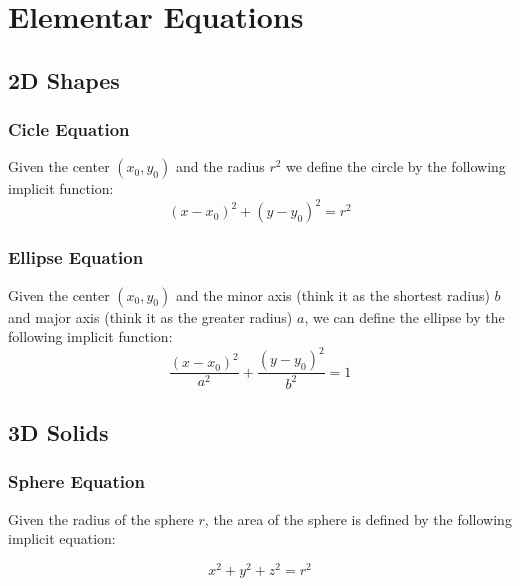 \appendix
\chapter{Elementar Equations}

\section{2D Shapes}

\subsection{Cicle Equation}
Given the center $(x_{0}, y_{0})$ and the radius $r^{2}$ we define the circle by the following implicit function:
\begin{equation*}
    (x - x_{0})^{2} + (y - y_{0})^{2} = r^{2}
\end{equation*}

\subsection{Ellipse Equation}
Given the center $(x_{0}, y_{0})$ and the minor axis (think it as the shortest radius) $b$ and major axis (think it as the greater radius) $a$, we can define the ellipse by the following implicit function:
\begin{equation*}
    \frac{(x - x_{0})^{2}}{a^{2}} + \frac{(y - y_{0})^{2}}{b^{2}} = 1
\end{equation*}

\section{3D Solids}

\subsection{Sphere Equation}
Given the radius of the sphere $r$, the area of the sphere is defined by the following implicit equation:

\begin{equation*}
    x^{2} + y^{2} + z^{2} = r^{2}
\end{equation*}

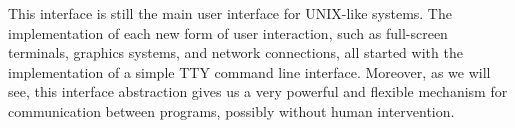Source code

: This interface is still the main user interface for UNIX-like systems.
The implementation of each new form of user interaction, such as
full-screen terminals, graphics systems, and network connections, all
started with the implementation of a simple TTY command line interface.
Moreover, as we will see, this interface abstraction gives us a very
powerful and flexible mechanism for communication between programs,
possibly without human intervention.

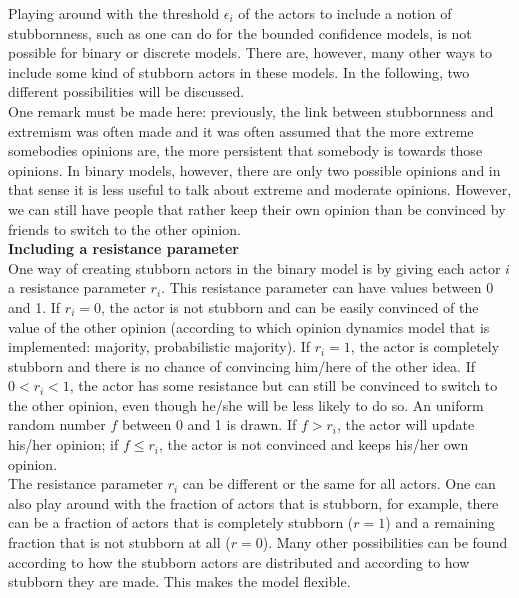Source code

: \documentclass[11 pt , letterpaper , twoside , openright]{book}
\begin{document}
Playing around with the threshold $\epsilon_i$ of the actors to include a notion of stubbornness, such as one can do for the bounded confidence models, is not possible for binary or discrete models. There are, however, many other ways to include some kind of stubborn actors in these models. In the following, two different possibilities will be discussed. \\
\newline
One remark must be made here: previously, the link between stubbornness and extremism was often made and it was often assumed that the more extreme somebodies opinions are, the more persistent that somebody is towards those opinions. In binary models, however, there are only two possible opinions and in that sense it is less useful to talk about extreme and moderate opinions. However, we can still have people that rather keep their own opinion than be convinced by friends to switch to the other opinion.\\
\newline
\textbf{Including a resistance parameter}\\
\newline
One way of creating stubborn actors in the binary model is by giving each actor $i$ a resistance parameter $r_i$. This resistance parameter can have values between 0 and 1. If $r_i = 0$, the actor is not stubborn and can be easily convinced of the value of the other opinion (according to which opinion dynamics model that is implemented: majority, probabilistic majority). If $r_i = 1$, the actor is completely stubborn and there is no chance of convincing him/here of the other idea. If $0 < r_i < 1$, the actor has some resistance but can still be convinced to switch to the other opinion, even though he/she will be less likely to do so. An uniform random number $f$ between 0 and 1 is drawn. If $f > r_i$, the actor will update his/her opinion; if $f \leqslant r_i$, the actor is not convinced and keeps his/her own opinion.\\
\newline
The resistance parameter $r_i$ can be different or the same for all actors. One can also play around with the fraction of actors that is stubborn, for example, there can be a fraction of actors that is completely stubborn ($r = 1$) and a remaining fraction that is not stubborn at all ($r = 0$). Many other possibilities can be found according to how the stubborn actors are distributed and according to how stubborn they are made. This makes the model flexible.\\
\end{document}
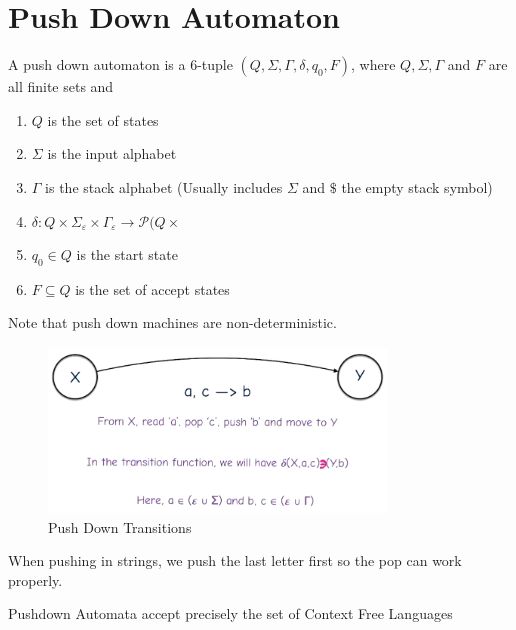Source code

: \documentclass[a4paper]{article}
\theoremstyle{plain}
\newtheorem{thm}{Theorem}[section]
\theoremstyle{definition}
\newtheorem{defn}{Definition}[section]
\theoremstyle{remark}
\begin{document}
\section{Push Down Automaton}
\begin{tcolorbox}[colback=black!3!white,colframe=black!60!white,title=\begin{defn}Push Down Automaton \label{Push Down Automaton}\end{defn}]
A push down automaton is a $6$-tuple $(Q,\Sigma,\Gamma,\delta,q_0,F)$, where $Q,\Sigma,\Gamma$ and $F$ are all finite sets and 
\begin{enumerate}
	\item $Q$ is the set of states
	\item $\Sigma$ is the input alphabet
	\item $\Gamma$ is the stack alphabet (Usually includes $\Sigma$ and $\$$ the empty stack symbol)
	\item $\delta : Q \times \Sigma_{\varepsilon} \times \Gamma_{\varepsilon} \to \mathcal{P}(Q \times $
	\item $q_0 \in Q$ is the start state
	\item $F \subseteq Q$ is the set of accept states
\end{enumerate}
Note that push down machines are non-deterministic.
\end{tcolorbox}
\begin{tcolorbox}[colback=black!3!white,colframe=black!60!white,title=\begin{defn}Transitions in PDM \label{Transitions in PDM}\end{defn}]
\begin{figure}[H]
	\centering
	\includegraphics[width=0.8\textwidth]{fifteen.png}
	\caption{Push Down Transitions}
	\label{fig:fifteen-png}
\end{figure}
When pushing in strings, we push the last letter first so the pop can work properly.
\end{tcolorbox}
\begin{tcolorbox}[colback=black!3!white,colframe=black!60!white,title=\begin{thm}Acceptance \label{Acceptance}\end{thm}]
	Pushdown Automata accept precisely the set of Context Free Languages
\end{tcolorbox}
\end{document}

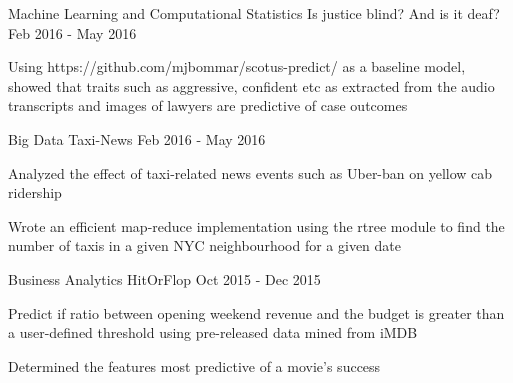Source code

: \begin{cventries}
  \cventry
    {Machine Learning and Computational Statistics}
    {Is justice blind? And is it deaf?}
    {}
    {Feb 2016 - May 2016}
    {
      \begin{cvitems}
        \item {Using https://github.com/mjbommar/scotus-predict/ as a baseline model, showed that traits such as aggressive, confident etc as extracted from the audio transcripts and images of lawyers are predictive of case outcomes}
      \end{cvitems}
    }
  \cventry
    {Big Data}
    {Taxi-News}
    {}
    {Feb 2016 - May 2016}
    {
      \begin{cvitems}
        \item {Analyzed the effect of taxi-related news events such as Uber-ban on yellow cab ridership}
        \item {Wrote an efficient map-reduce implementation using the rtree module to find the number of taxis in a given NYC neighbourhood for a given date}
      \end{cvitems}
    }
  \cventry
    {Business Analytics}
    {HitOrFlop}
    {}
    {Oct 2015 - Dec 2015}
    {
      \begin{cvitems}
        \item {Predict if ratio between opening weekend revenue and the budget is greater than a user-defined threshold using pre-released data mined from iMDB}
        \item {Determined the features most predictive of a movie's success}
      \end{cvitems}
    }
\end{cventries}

■ EXERCISE DESCRIPTION: The records above are to be duplicated exactly, pictures left out.

■ RESPONSE TO THE EXERCISE:
 \appendix
\chapter{Elementar Equations}

\section{2D Shapes}

\subsection{Cicle Equation}
Given the center $(x_{0}, y_{0})$ and the radius $r^{2}$ we define the circle by the following implicit function:
\begin{equation*}
    (x - x_{0})^{2} + (y - y_{0})^{2} = r^{2}
\end{equation*}

\subsection{Ellipse Equation}
Given the center $(x_{0}, y_{0})$ and the minor axis (think it as the shortest radius) $b$ and major axis (think it as the greater radius) $a$, we can define the ellipse by the following implicit function:
\begin{equation*}
    \frac{(x - x_{0})^{2}}{a^{2}} + \frac{(y - y_{0})^{2}}{b^{2}} = 1
\end{equation*}

\section{3D Solids}

\subsection{Sphere Equation}
Given the radius of the sphere $r$, the area of the sphere is defined by the following implicit equation:

\begin{equation*}
    x^{2} + y^{2} + z^{2} = r^{2}
\end{equation*}

Source code

: This interface is still the main user interface for UNIX-like systems.
The implementation of each new form of user interaction, such as
full-screen terminals, graphics systems, and network connections, all
started with the implementation of a simple TTY command line interface.
Moreover, as we will see, this interface abstraction gives us a very
powerful and flexible mechanism for communication between programs,
possibly without human intervention.

Source code

: \documentclass[11 pt , letterpaper , twoside , openright]{book}
\begin{document}
Playing around with the threshold $\epsilon_i$ of the actors to include a notion of stubbornness, such as one can do for the bounded confidence models, is not possible for binary or discrete models. There are, however, many other ways to include some kind of stubborn actors in these models. In the following, two different possibilities will be discussed. \\
\newline
One remark must be made here: previously, the link between stubbornness and extremism was often made and it was often assumed that the more extreme somebodies opinions are, the more persistent that somebody is towards those opinions. In binary models, however, there are only two possible opinions and in that sense it is less useful to talk about extreme and moderate opinions. However, we can still have people that rather keep their own opinion than be convinced by friends to switch to the other opinion.\\
\newline
\textbf{Including a resistance parameter}\\
\newline
One way of creating stubborn actors in the binary model is by giving each actor $i$ a resistance parameter $r_i$. This resistance parameter can have values between 0 and 1. If $r_i = 0$, the actor is not stubborn and can be easily convinced of the value of the other opinion (according to which opinion dynamics model that is implemented: majority, probabilistic majority). If $r_i = 1$, the actor is completely stubborn and there is no chance of convincing him/here of the other idea. If $0 < r_i < 1$, the actor has some resistance but can still be convinced to switch to the other opinion, even though he/she will be less likely to do so. An uniform random number $f$ between 0 and 1 is drawn. If $f > r_i$, the actor will update his/her opinion; if $f \leqslant r_i$, the actor is not convinced and keeps his/her own opinion.\\
\newline
The resistance parameter $r_i$ can be different or the same for all actors. One can also play around with the fraction of actors that is stubborn, for example, there can be a fraction of actors that is completely stubborn ($r = 1$) and a remaining fraction that is not stubborn at all ($r = 0$). Many other possibilities can be found according to how the stubborn actors are distributed and according to how stubborn they are made. This makes the model flexible.\\
\end{document}
Source code

: \documentclass[a4paper]{article}
\theoremstyle{plain}
\newtheorem{thm}{Theorem}[section]
\theoremstyle{definition}
\newtheorem{defn}{Definition}[section]
\theoremstyle{remark}
\begin{document}
\section{Push Down Automaton}
\begin{tcolorbox}[colback=black!3!white,colframe=black!60!white,title=\begin{defn}Push Down Automaton \label{Push Down Automaton}\end{defn}]
A push down automaton is a $6$-tuple $(Q,\Sigma,\Gamma,\delta,q_0,F)$, where $Q,\Sigma,\Gamma$ and $F$ are all finite sets and 
\begin{enumerate}
	\item $Q$ is the set of states
	\item $\Sigma$ is the input alphabet
	\item $\Gamma$ is the stack alphabet (Usually includes $\Sigma$ and $\$$ the empty stack symbol)
	\item $\delta : Q \times \Sigma_{\varepsilon} \times \Gamma_{\varepsilon} \to \mathcal{P}(Q \times $
	\item $q_0 \in Q$ is the start state
	\item $F \subseteq Q$ is the set of accept states
\end{enumerate}
Note that push down machines are non-deterministic.
\end{tcolorbox}
\begin{tcolorbox}[colback=black!3!white,colframe=black!60!white,title=\begin{defn}Transitions in PDM \label{Transitions in PDM}\end{defn}]
\begin{figure}[H]
	\centering
	\includegraphics[width=0.8\textwidth]{fifteen.png}
	\caption{Push Down Transitions}
	\label{fig:fifteen-png}
\end{figure}
When pushing in strings, we push the last letter first so the pop can work properly.
\end{tcolorbox}
\begin{tcolorbox}[colback=black!3!white,colframe=black!60!white,title=\begin{thm}Acceptance \label{Acceptance}\end{thm}]
	Pushdown Automata accept precisely the set of Context Free Languages
\end{tcolorbox}
\end{document}

Source code

: \begin{cventries}
  \cventry
    {Machine Learning and Computational Statistics}
    {Is justice blind? And is it deaf?}
    {}
    {Feb 2016 - May 2016}
    {
      \begin{cvitems}
        \item {Using https://github.com/mjbommar/scotus-predict/ as a baseline model, showed that traits such as aggressive, confident etc as extracted from the audio transcripts and images of lawyers are predictive of case outcomes}
      \end{cvitems}
    }
  \cventry
    {Big Data}
    {Taxi-News}
    {}
    {Feb 2016 - May 2016}
    {
      \begin{cvitems}
        \item {Analyzed the effect of taxi-related news events such as Uber-ban on yellow cab ridership}
        \item {Wrote an efficient map-reduce implementation using the rtree module to find the number of taxis in a given NYC neighbourhood for a given date}
      \end{cvitems}
    }
  \cventry
    {Business Analytics}
    {HitOrFlop}
    {}
    {Oct 2015 - Dec 2015}
    {
      \begin{cvitems}
        \item {Predict if ratio between opening weekend revenue and the budget is greater than a user-defined threshold using pre-released data mined from iMDB}
        \item {Determined the features most predictive of a movie's success}
      \end{cvitems}
    }
\end{cventries}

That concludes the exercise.